Today I want to take a minute to talk about gaps. Not the kind where you find trendy clothes for the young (and young at heart) folks, but the kind that you might see in a performance chart on the SQL Sentry Performance Advisor Dashboard.
I've found myself explaining this to a few customers in recent months, and I wanted to get this gap analysis down somewhere so that others may be able to find it on their own, or if they do ask I have reference material for them.
The general feeling I get from the customer base is that seeing gaps on these charts is very bad, and when you see them something must be going terribly wrong with your monitoring environment, or you are losing valuable information. After reading this post, I hope that you can take one idea away from it that will stick with you. That one idea is that gaps are good!
What are the gaps?
On the Performance Advisor history view, the area and line charts will have a hole or “gap” any time there is more than 90 seconds between 2 data points. This is explained in greater depth in one of our Q&A threads.
This could go on for quite some time, or it could be just one "slot" depending on exactly why the data points are going missing. Either way, it will appear similar to the shot below:
Gaps are good!
As I mentioned once already, the knee-jerk reaction is to think that you've lost some valuable information during that time. The reality is just the opposite though! These gaps are a well planned feature, not a problem.
There are a finite number of reasons that this can happen, and they generally involve something that needs either immediate attention, or will need attention soon.
- SQL Sentry could have been restarted, or went offline for some reason
This will manifest as a gap in ALL charts, for every monitored server in a given site.
- You've experienced transient network or network interface problems
Network communications are important to the monitoring topology. If the network or NIC is down, collections can and will be missed, and gaps will appear if it stays down long enough.
- The monitored server experienced severe resource contention
SQL Sentry uses less than 1% of system resources on a monitored server in general for performance monitoring. If the server is under so much stress that it is not even able to answer a request for performance data, there is something very wrong. You should begin troubleshooting by using SQL Sentry to determine what was happening on the server just before and just after the gap. In this case, the gap is quite literally telling you something important, by displaying nothing.
- Writing to the SQL Sentry repository could be taking too long
SQL Sentry's collection services use a series of write queues for sending batches to the repository. These write queues are capped at a maximum depth. If the maximum depth is exceeded, new values will be dropped, ultimately resulting in gaps. This is a clear indicator that your current settings are too aggressive, maintenance and/or tuning settings on the repository instance need to be looked at, or you need to scale or redistribute your monitoring environment to allow for greater throughput to the repository database.

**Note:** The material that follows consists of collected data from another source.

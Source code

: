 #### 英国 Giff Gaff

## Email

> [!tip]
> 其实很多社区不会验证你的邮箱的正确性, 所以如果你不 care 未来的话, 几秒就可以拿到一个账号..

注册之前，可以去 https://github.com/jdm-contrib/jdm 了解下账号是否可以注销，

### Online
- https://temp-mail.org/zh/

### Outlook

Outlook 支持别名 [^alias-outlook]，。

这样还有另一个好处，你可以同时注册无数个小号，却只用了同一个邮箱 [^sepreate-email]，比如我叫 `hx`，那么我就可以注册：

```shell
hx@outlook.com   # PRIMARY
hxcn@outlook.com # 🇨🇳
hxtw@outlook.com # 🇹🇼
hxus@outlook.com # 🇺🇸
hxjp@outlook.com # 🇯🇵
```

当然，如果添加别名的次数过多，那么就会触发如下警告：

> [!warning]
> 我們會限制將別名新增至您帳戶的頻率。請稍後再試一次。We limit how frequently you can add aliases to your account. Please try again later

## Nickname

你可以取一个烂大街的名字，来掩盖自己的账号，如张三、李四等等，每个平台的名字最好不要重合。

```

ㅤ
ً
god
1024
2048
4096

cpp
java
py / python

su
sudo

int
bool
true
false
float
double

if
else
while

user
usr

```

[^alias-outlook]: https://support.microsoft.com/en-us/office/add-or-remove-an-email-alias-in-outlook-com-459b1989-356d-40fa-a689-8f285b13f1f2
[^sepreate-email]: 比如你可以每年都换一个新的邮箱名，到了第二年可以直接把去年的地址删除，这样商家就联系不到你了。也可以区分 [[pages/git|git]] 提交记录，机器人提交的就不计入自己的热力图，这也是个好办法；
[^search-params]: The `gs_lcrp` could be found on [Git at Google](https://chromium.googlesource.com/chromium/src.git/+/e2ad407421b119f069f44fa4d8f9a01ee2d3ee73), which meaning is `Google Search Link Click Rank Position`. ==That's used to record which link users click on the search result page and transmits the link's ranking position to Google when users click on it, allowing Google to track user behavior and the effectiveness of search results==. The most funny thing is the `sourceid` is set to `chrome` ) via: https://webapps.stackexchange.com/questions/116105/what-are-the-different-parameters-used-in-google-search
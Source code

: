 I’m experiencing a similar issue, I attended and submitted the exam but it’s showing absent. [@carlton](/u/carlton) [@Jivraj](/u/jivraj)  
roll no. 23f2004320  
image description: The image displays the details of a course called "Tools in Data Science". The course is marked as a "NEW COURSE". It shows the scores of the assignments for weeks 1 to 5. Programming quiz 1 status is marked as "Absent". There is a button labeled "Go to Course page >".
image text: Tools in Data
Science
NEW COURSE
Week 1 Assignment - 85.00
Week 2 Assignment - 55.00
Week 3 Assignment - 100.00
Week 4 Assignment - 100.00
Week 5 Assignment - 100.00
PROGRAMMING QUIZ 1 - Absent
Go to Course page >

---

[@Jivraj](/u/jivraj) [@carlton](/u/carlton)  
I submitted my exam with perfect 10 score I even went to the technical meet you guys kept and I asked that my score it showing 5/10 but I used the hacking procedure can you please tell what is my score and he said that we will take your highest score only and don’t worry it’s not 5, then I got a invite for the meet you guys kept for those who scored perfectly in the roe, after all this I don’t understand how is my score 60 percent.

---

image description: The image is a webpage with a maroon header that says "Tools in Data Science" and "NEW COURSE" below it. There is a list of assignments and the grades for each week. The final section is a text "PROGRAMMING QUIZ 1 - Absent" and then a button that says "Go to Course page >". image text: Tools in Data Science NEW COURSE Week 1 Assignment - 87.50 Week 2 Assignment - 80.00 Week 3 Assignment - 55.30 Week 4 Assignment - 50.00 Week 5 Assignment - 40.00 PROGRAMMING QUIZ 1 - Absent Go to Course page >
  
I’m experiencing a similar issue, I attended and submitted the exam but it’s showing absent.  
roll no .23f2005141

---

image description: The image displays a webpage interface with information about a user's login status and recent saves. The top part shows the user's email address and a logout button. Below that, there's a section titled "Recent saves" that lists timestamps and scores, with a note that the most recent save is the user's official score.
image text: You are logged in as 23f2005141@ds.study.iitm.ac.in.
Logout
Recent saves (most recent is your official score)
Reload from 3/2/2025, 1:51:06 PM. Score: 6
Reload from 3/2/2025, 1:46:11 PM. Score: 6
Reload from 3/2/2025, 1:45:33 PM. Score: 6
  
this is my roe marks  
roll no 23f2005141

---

- You experienced a cluster or AG failover.
Depending on how long the failover took, you may see a gap in charts for the Windows Server Failover Cluster (WSFC), SQL Server Failover Cluster Instance (FCI) or both.
If you experience chart gaps, and you contact SQL Sentry support, these are the things the support engineer is going to be looking for to start. Not every single case is this simple, as there are some edge cases, but the vast majority of reports concerning chart gaps turn out to be one of these things.
Why are gaps good?
In most reports, area and line charts will simply continue on from data point to data point. Performance Advisor is designed with the idea that it is supposed to be able to collect performance metrics at specified intervals. In the event that enough of those metrics are not collected, Performance Advisor will make it overly obvious that something is wrong, by creating a gap in the history charts. If we simply connected the dots, you would actually never even be aware, in most cases, that something caused data points to go missing. You would see a full chart, and you would have no reason to look any further. We believe that would be deceptive as to the true performance history of the server you are monitoring. The gaps also provide you a way to be more effective as a DBA since you will generally see them before you start getting calls about outages from customers and/or users.
If you are a SQL Sentry user, and you have experienced these chart gaps before, I hope that you will see them in a new light after having read this. We created the gaps as a way to provide you with actionable information, even though we have no real data for that time period.
Until next time,